--- WHAT THE EXERCISE ASKS ---
Repeat the records exactly as given. Do not include the pictures.

(Records drawn from a dataset)
• • •

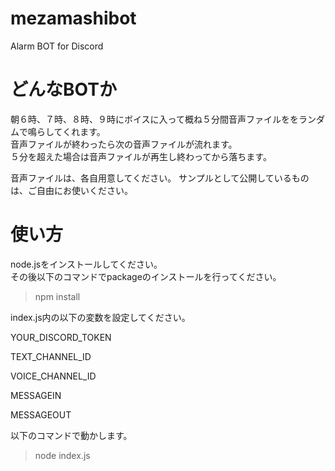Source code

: # mezamashibot
Alarm BOT for Discord

# どんなBOTか

朝６時、７時、８時、９時にボイスに入って概ね５分間音声ファイルををランダムで鳴らしてくれます。  
音声ファイルが終わったら次の音声ファイルが流れます。  
５分を超えた場合は音声ファイルが再生し終わってから落ちます。


音声ファイルは、各自用意してください。 サンプルとして公開しているものは、ご自由にお使いください。

# 使い方

node.jsをインストールしてください。  
その後以下のコマンドでpackageのインストールを行ってください。
> npm install

index.js内の以下の変数を設定してください。

YOUR_DISCORD_TOKEN  

TEXT_CHANNEL_ID 

VOICE_CHANNEL_ID 

MESSAGEIN 

MESSAGEOUT


以下のコマンドで動かします。

> node index.js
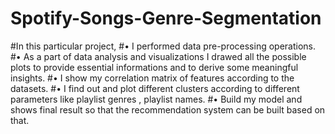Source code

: # Spotify-Songs-Genre-Segmentation
#In this particular project,
#•	I performed data pre-processing operations.
#•	As a part of data analysis and visualizations I drawed all the possible plots to provide essential informations and to derive some meaningful insights.
#•	I show my  correlation matrix of features according to the datasets.
#•	I find out and plot different clusters according to different parameters like playlist genres , playlist names.
#•	Build my model and shows final result so that the recommendation system can be built  based on that.

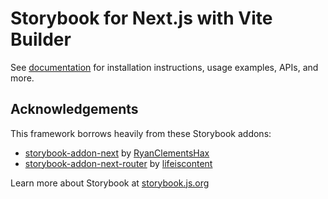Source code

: # Storybook for Next.js with Vite Builder

See [documentation](https://storybook.js.org/docs/get-started/frameworks/nextjs?renderer=react&utm_source=readme) for installation instructions, usage examples, APIs, and more.

## Acknowledgements

This framework borrows heavily from these Storybook addons:

- [storybook-addon-next](https://github.com/RyanClementsHax/storybook-addon-next) by [RyanClementsHax](https://github.com/RyanClementsHax/)
- [storybook-addon-next-router](https://github.com/lifeiscontent/storybook-addon-next-router) by [lifeiscontent](https://github.com/lifeiscontent)

Learn more about Storybook at [storybook.js.org](https://storybook.js.org/?utm_source=readme)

• • •

--- SOLUTION TO THIS PROBLEM ---
Source code

: # mezamashibot
Alarm BOT for Discord

# どんなBOTか

朝６時、７時、８時、９時にボイスに入って概ね５分間音声ファイルををランダムで鳴らしてくれます。  
音声ファイルが終わったら次の音声ファイルが流れます。  
５分を超えた場合は音声ファイルが再生し終わってから落ちます。


音声ファイルは、各自用意してください。 サンプルとして公開しているものは、ご自由にお使いください。

# 使い方

node.jsをインストールしてください。  
その後以下のコマンドでpackageのインストールを行ってください。
> npm install

index.js内の以下の変数を設定してください。

YOUR_DISCORD_TOKEN  

TEXT_CHANNEL_ID 

VOICE_CHANNEL_ID 

MESSAGEIN 

MESSAGEOUT


以下のコマンドで動かします。

> node index.js
Source code

: # Spotify-Songs-Genre-Segmentation
#In this particular project,
#•	I performed data pre-processing operations.
#•	As a part of data analysis and visualizations I drawed all the possible plots to provide essential informations and to derive some meaningful insights.
#•	I show my  correlation matrix of features according to the datasets.
#•	I find out and plot different clusters according to different parameters like playlist genres , playlist names.
#•	Build my model and shows final result so that the recommendation system can be built  based on that.

Source code

: # Storybook for Next.js with Vite Builder

See [documentation](https://storybook.js.org/docs/get-started/frameworks/nextjs?renderer=react&utm_source=readme) for installation instructions, usage examples, APIs, and more.

## Acknowledgements

This framework borrows heavily from these Storybook addons:

- [storybook-addon-next](https://github.com/RyanClementsHax/storybook-addon-next) by [RyanClementsHax](https://github.com/RyanClementsHax/)
- [storybook-addon-next-router](https://github.com/lifeiscontent/storybook-addon-next-router) by [lifeiscontent](https://github.com/lifeiscontent)

Learn more about Storybook at [storybook.js.org](https://storybook.js.org/?utm_source=readme)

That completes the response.